▸ **Exercise details**
The lines you return must be all those in the data that hold the string "parameters".

==== Input data ====

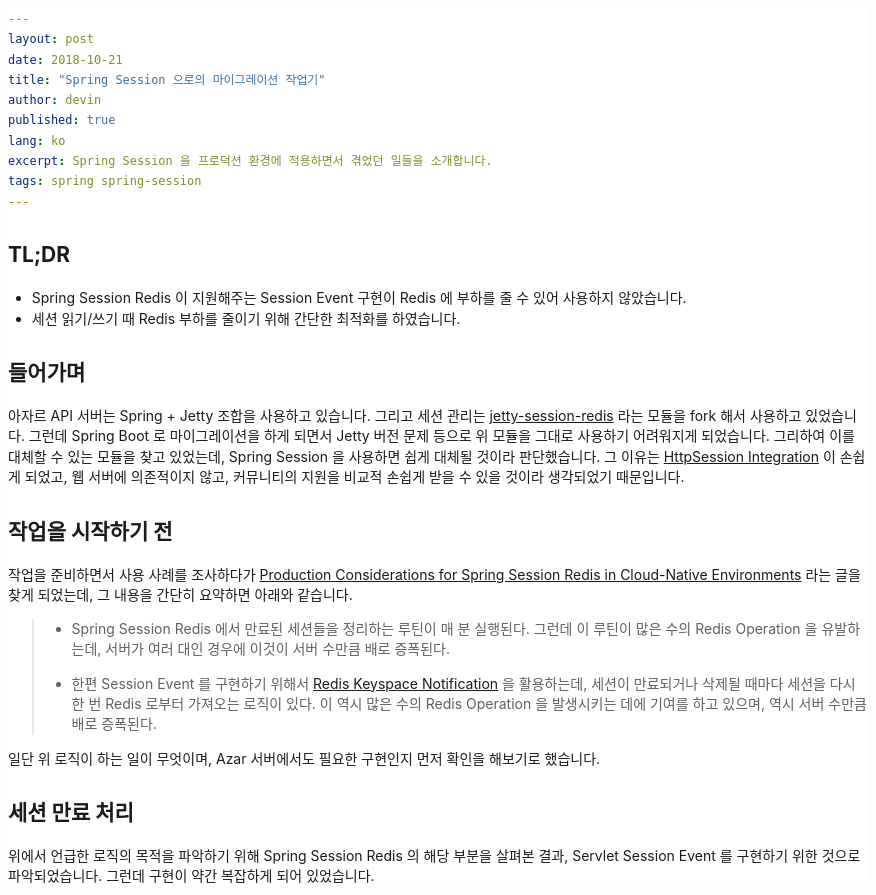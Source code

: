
 ```yaml
---
layout: post
date: 2018-10-21
title: "Spring Session 으로의 마이그레이션 작업기"
author: devin
published: true
lang: ko
excerpt: Spring Session 을 프로덕션 환경에 적용하면서 겪었던 일들을 소개합니다.
tags: spring spring-session
---
```


## TL;DR

* Spring Session Redis 이 지원해주는 Session Event 구현이 Redis 에 부하를 줄 수 있어 사용하지 않았습니다.
* 세션 읽기/쓰기 때 Redis 부하를 줄이기 위해 간단한 최적화를 하였습니다.

## 들어가며

아자르 API 서버는 Spring + Jetty 조합을 사용하고 있습니다. 그리고 세션 관리는 [jetty-session-redis](https://github.com/ovea-deprecated/jetty-session-redis)
라는 모듈을 fork 해서 사용하고 있었습니다. 그런데 Spring Boot 로 마이그레이션을 하게 되면서 Jetty 버전 문제 등으로 위 모듈을 그대로 사용하기 어려워지게 되었습니다.
그리하여 이를 대체할 수 있는 모듈을 찾고 있었는데, Spring Session 을 사용하면 쉽게 대체될 것이라 판단했습니다. 그 이유는
[HttpSession Integration](https://docs.spring.io/spring-session/docs/current/reference/html5/#httpsession) 이 손쉽게 되었고,
웹 서버에 의존적이지 않고, 커뮤니티의 지원을 비교적 손쉽게 받을 수 있을 것이라 생각되었기 때문입니다.

## 작업을 시작하기 전

작업을 준비하면서 사용 사례를 조사하다가 [Production Considerations for Spring Session Redis in Cloud-Native Environments](https://medium.com/@odedia/production-considerations-for-spring-session-redis-in-cloud-native-environments-bd6aee3b7d34)
라는 글을 찾게 되었는데, 그 내용을 간단히 요약하면 아래와 같습니다.

> * Spring Session Redis 에서 만료된 세션들을 정리하는 루틴이 매 분 실행된다.
> 그런데 이 루틴이 많은 수의 Redis Operation 을 유발하는데, 서버가 여러 대인 경우에 이것이 서버 수만큼 배로 증폭된다.
>
> * 한편 Session Event 를 구현하기 위해서 [Redis Keyspace Notification](https://redis.io/topics/notifications) 을 활용하는데,
> 세션이 만료되거나 삭제될 때마다 세션을 다시 한 번 Redis 로부터 가져오는 로직이 있다. 이 역시 많은 수의 Redis Operation 을
> 발생시키는 데에 기여를 하고 있으며, 역시 서버 수만큼 배로 증폭된다.

일단 위 로직이 하는 일이 무엇이며, Azar 서버에서도 필요한 구현인지 먼저 확인을 해보기로 했습니다.

## 세션 만료 처리

위에서 언급한 로직의 목적을 파악하기 위해 Spring Session Redis 의 해당 부분을 살펴본 결과,
Servlet Session Event 를 구현하기 위한 것으로 파악되었습니다. 그런데 구현이 약간 복잡하게 되어 있었습니다.
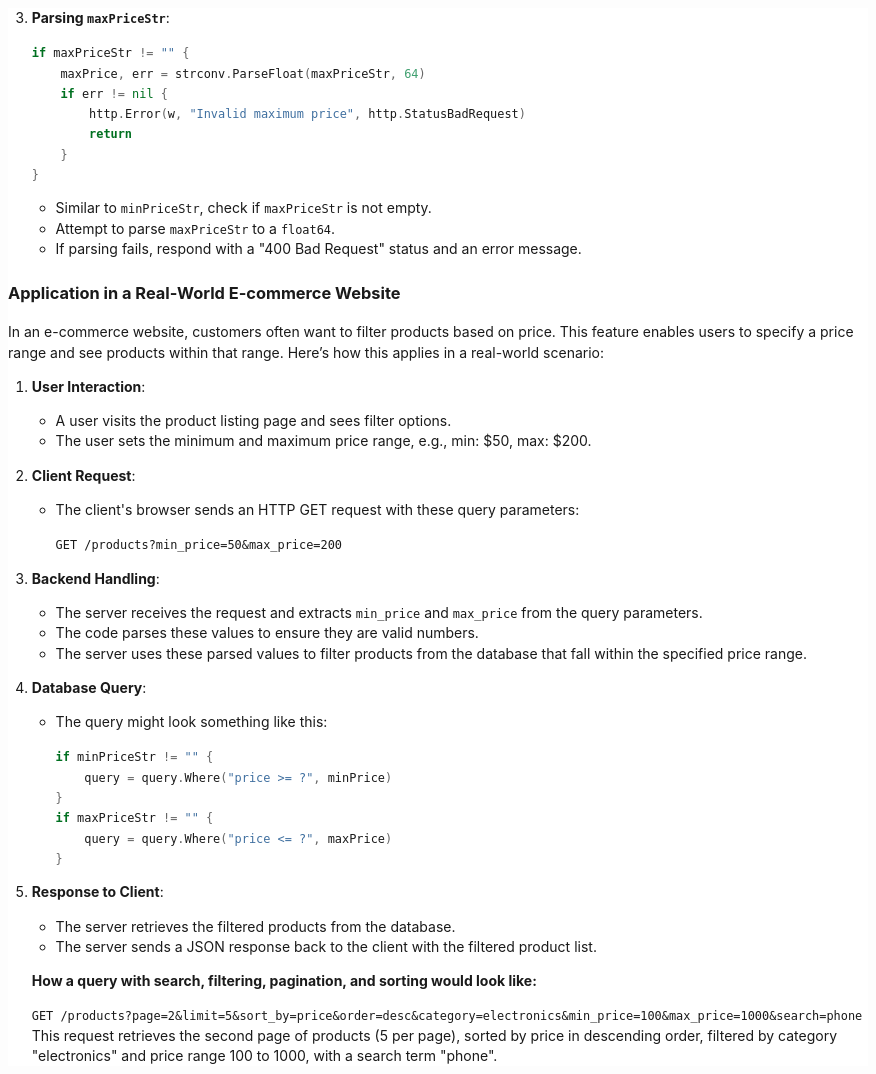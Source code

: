 3. **Parsing `maxPriceStr`**:
   ```go
   if maxPriceStr != "" {
       maxPrice, err = strconv.ParseFloat(maxPriceStr, 64)
       if err != nil {
           http.Error(w, "Invalid maximum price", http.StatusBadRequest)
           return
       }
   }
   ```
   - Similar to `minPriceStr`, check if `maxPriceStr` is not empty.
   - Attempt to parse `maxPriceStr` to a `float64`.
   - If parsing fails, respond with a "400 Bad Request" status and an error message.

### Application in a Real-World E-commerce Website

In an e-commerce website, customers often want to filter products based on price. This feature enables users to specify a price range and see products within that range. Here’s how this applies in a real-world scenario:

1. **User Interaction**:
   - A user visits the product listing page and sees filter options.
   - The user sets the minimum and maximum price range, e.g., min: $50, max: $200.

2. **Client Request**:
   - The client's browser sends an HTTP GET request with these query parameters:
     ```
     GET /products?min_price=50&max_price=200
     ```

3. **Backend Handling**:
   - The server receives the request and extracts `min_price` and `max_price` from the query parameters.
   - The code parses these values to ensure they are valid numbers.
   - The server uses these parsed values to filter products from the database that fall within the specified price range.

4. **Database Query**:
   - The query might look something like this:
     ```go
     if minPriceStr != "" {
         query = query.Where("price >= ?", minPrice)
     }
     if maxPriceStr != "" {
         query = query.Where("price <= ?", maxPrice)
     }
     ```

5. **Response to Client**:
   - The server retrieves the filtered products from the database.
   - The server sends a JSON response back to the client with the filtered product list.

   **How a query with search, filtering, pagination, and sorting would look like:**

   `GET /products?page=2&limit=5&sort_by=price&order=desc&category=electronics&min_price=100&max_price=1000&search=phone`
   This request retrieves the second page of products (5 per page), sorted by price in descending order, filtered by category "electronics" and price range 100 to 1000, with a search term "phone".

====

▸ **Solution for this task**
   - The client's browser sends an HTTP GET request with these query parameters:
   - The server receives the request and extracts `min_price` and `max_price` from the query parameters.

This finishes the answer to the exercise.